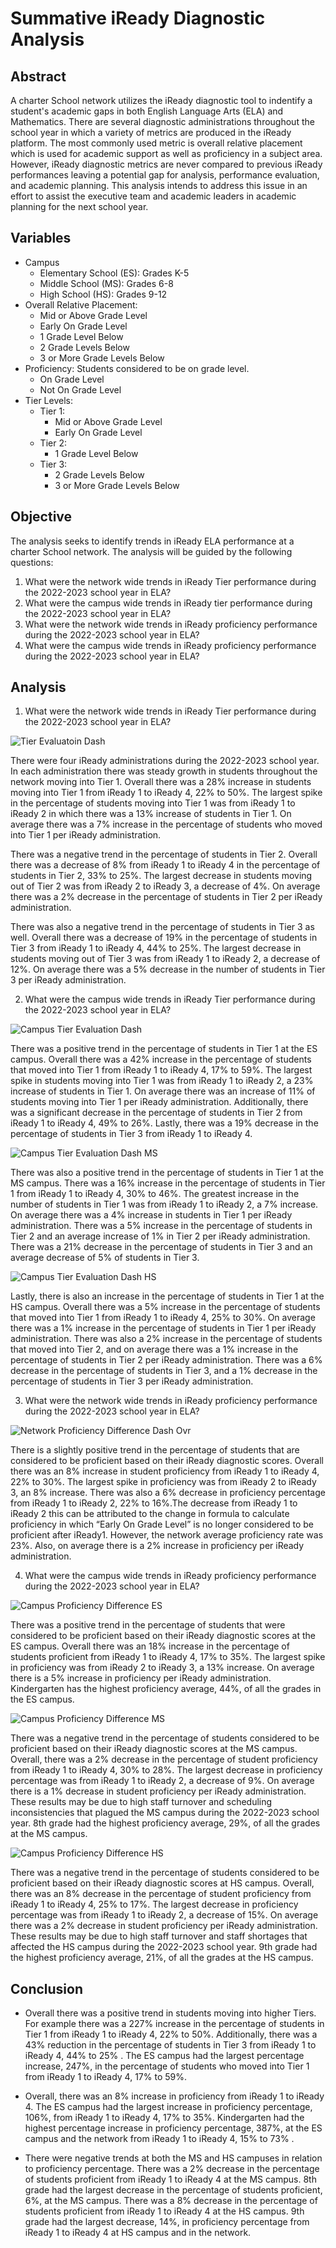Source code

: # Summative iReady Diagnostic Analysis

## Abstract 

A charter School network utilizes the iReady diagnostic tool to indentify a student's academic gaps in both English Language Arts (ELA) and Mathematics. There are several diagnostic administrations throughout the school year in which a variety of metrics are produced in the iReady platform. The most commonly used metric is overall relative placement which is used for academic support as well as proficiency in a subject area. However, iReady diagnostic metrics are never compared to previous iReady performances leaving a potential gap for analysis, performance evaluation, and academic planning. This analysis intends to address this issue in an effort to assist the executive team and academic leaders in academic planning for the next school year. 

## Variables

- Campus
  - Elementary School (ES): Grades K-5
  - Middle School (MS): Grades 6-8
  - High School (HS): Grades 9-12
- Overall Relative Placement:
  - Mid or Above Grade Level
  - Early On Grade Level
  - 1 Grade Level Below 
  - 2 Grade Levels Below
  - 3 or More Grade Levels Below
- Proficiency: Students considered to be on grade level. 
  - On Grade Level
  - Not On Grade Level
- Tier Levels:
  - Tier 1:
    - Mid or Above Grade Level
    - Early On Grade Level
  - Tier 2:
    - 1 Grade Level Below
  - Tier 3: 
    - 2 Grade Levels Below
    - 3 or More Grade Levels Below


## Objective

The analysis seeks to identify trends in iReady ELA performance at a charter School network. The analysis will be guided by the following questions:

1. What were the network wide trends in iReady Tier performance during the 2022-2023 school year in ELA?
2. What were the campus wide trends in iReady tier performance during the 2022-2023 school year in ELA?
3. What were the network wide trends in iReady proficiency performance during the 2022-2023 school year in ELA?
4. What were the campus wide trends in iReady proficiency  performance during the 2022-2023 school year in ELA?

## Analysis 

1. What were the network wide trends in iReady Tier performance during the 2022-2023 school year in ELA?

![Tier Evaluatoin Dash](https://github.com/Scipio94/Summative-iReady-Diagnostic-Analysis/assets/112409778/9740e064-b639-47d9-93cb-b1b660827120)

There were four iReady administrations during the 2022-2023 school year. In each administration there was steady growth in students throughout the network moving into Tier 1. Overall there was a 28% increase in students moving into Tier 1 from iReady 1 to iReady 4, 22% to 50%. The largest spike in the percentage of students moving into Tier 1 was from iReady 1 to iReady 2 in which there was a 13% increase of students in Tier 1. On average there was a 7% increase in the percentage of students who moved into Tier 1 per iReady administration. 

There was a negative trend in the percentage of students in Tier 2. Overall there was a decrease of 8% from iReady 1 to iReady 4 in the percentage of students in Tier 2, 33% to 25%. The largest decrease in students moving out of Tier 2 was from iReady 2 to iReady 3, a decrease of 4%. On average there was a 2% decrease in the percentage of students in Tier 2 per iReady administration. 

There was also a negative trend in the percentage of students in Tier 3 as well. Overall there was a decrease of 19% in the percentage of students in Tier 3 from iReady 1 to iReady 4, 44% to 25%. The largest decrease in students moving out of Tier 3 was from iReady 1 to iReady 2, a decrease of 12%. On average there was a 5% decrease in the number of students in Tier 3 per iReady administration.


2. What were the campus wide trends in iReady Tier performance during the 2022-2023 school year in ELA?

![Campus Tier Evaluation Dash](https://github.com/Scipio94/Summative-iReady-Diagnostic-Analysis/assets/112409778/5238f00f-d5ec-4e91-8bca-3098ad5f794c)

There was a positive trend in the percentage of students in Tier 1 at the ES campus. Overall there was a 42% increase in the percentage of students that moved into Tier 1 from iReady 1 to iReady 4, 17% to 59%. The largest spike in students moving into Tier 1 was from iReady 1 to iReady 2, a 23% increase of students in Tier 1. On average there was an increase of 11% of students moving into Tier 1 per iReady administration. Additionally, there was a significant decrease in the percentage of students in Tier 2 from iReady 1 to iReady 4, 49% to 26%. Lastly, there was a 19% decrease in the percentage of students in Tier 3 from iReady 1 to iReady 4. 

![Campus Tier Evaluation Dash MS](https://github.com/Scipio94/Summative-iReady-Diagnostic-Analysis/assets/112409778/cb2a8d88-4ac9-4b8d-bfdd-b334d8135a3f)



There was also a positive trend in the percentage of students in Tier 1 at the MS campus. There was a 16% increase in the percentage of students in Tier 1 from iReady 1 to iReady 4, 30% to 46%. The greatest increase in the number of students in Tier 1 was from iReady 1 to iReady 2, a 7% increase. On average there was a 4% increase in students in Tier 1 per iReady administration. There was a 5% increase in the percentage of students in Tier 2 and an average increase of 1% in Tier 2 per iReady administration. There was a 21% decrease in the percentage of students in Tier 3 and an average decrease of 5% of students in Tier 3.

![Campus Tier Evaluation Dash HS](https://github.com/Scipio94/Summative-iReady-Diagnostic-Analysis/assets/112409778/45f77d44-8695-4dd8-bfac-56269e2cae22)


Lastly, there is also an increase in the percentage of students in Tier 1 at the HS campus. Overall there was a 5% increase in the percentage of students that moved into Tier 1 from iReady 1 to iReady 4, 25% to 30%. On average there was a 1% increase in the percentage of students in Tier 1 per iReady administration. There was also a 2% increase in the percentage of students that moved into Tier 2, and on average there was a 1% increase in the percentage of students in Tier 2 per iReady administration. There was a  6% decrease in the percentage of students in Tier 3, and a 1% decrease in the percentage of students in Tier 3 per iReady administration. 

3. What were the network wide trends in iReady proficiency performance during the 2022-2023 school year in ELA?

![Network Proficiency Difference Dash Ovr](https://github.com/Scipio94/Summative-iReady-Diagnostic-Analysis/assets/112409778/17c8de6b-aad2-4160-ae4a-d613fff9ba70)

There is a slightly positive trend in the percentage of students that are considered to be proficient based on their iReady diagnostic scores. Overall there was an 8% increase in student proficiency from iReady 1 to iReady 4, 22% to 30%. The largest spike in proficiency was from iReady 2 to iReady 3, an 8% increase. There was also a 6% decrease in proficiency percentage from iReady 1 to iReady 2, 22% to 16%.The decrease from iReady 1 to iReady 2 this can be attributed to the change in formula to calculate proficiency in which “Early On Grade Level” is no longer considered to be proficient after iReady1. However, the network average proficiency rate was 23%. Also, on average there is a 2% increase in proficiency per iReady administration.

4. What were the campus wide trends in iReady proficiency  performance during the 2022-2023 school year in ELA?

![Campus Proficiency Difference ES](https://github.com/Scipio94/Summative-iReady-Diagnostic-Analysis/assets/112409778/5b9a0ebb-5b17-4c77-882e-2d4d2b993b29)


There was a positive trend in the percentage of students that were considered to be proficient based on their iReady diagnostic scores at the ES campus. Overall there was an 18% increase in the percentage of students proficient from iReady 1 to iReady 4, 17% to 35%. The largest spike in proficiency was from iReady 2 to iReady 3, a 13% increase. On average there is a 5% increase in proficiency per iReady administration. Kindergarten has the highest proficiency average, 44%, of all the grades in the ES campus.


![Campus Proficiency Difference MS](https://github.com/Scipio94/Summative-iReady-Diagnostic-Analysis/assets/112409778/fadecfc5-61cd-431a-bcb8-b87b77bef754)

There was a negative trend in the percentage of students considered to be proficient based on their iReady diagnostic scores at the MS campus. Overall, there was a 2% decrease in the percentage of student proficiency from iReady 1 to iReady 4, 30% to 28%. The largest decrease in proficiency percentage was from iReady 1 to iReady 2, a decrease of 9%. On average there is a 1% decrease in student proficiency per iReady administration. These results may be due to high staff turnover and scheduling inconsistencies that plagued the MS campus during the 2022-2023 school year. 8th grade had the highest proficiency average, 29%, of all the grades at the MS campus.

![Campus Proficiency Difference HS](https://github.com/Scipio94/Summative-iReady-Diagnostic-Analysis/assets/112409778/9fff2823-2450-4fbd-8901-43d3acd6059a)


There was a negative trend in the percentage of students considered to be proficient based on their iReady diagnostic scores at HS campus. Overall, there was an 8% decrease in the percentage of student proficiency from iReady 1 to iReady 4, 25% to 17%. The largest decrease in proficiency percentage was from iReady 1 to iReady 2, a decrease of 15%. On average there was a 2% decrease in student proficiency per iReady administration. These results may be due to high staff turnover and staff shortages that affected the HS campus during the 2022-2023 school year. 9th grade had the highest proficiency average, 21%, of all the grades at the HS campus.

## Conclusion

- Overall there was a positive trend in students moving into higher Tiers. For example there was a 227% increase in the percentage of students in Tier 1 from iReady 1 to iReady 4, 22% to 50%. Additionally, there was a 43% reduction in the percentage of students in Tier 3 from iReady 1 to iReady 4, 44% to 25% . The ES campus had the largest percentage increase, 247%, in the percentage of students who moved into Tier 1 from iReady 1 to iReady 4, 17% to 59%.

- Overall, there was  an 8% increase in proficiency from iReady 1 to iReady 4. The ES campus had the largest increase in proficiency percentage, 106%, from iReady 1 to iReady 4, 17% to 35%. Kindergarten had the highest percentage increase in proficiency percentage, 387%, at the ES campus and the network from iReady 1 to iReady 4, 15% to 73% .

- There were negative trends at both the MS and HS campuses in relation to proficiency percentage. There was a 2% decrease in the percentage of students proficient from iReady 1 to iReady 4 at the MS campus. 8th grade had the largest decrease in the percentage of students proficient, 6%, at the MS campus. There was a 8% decrease in the percentage of students proficient from iReady 1 to iReady 4 at the HS campus. 9th grade had the largest decrease, 14%, in proficiency percentage from iReady 1 to iReady 4 at HS campus and in the network.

════════

Task statement: Only the number is needed here: how many lines of the records contain "Above"?

Your solution: 2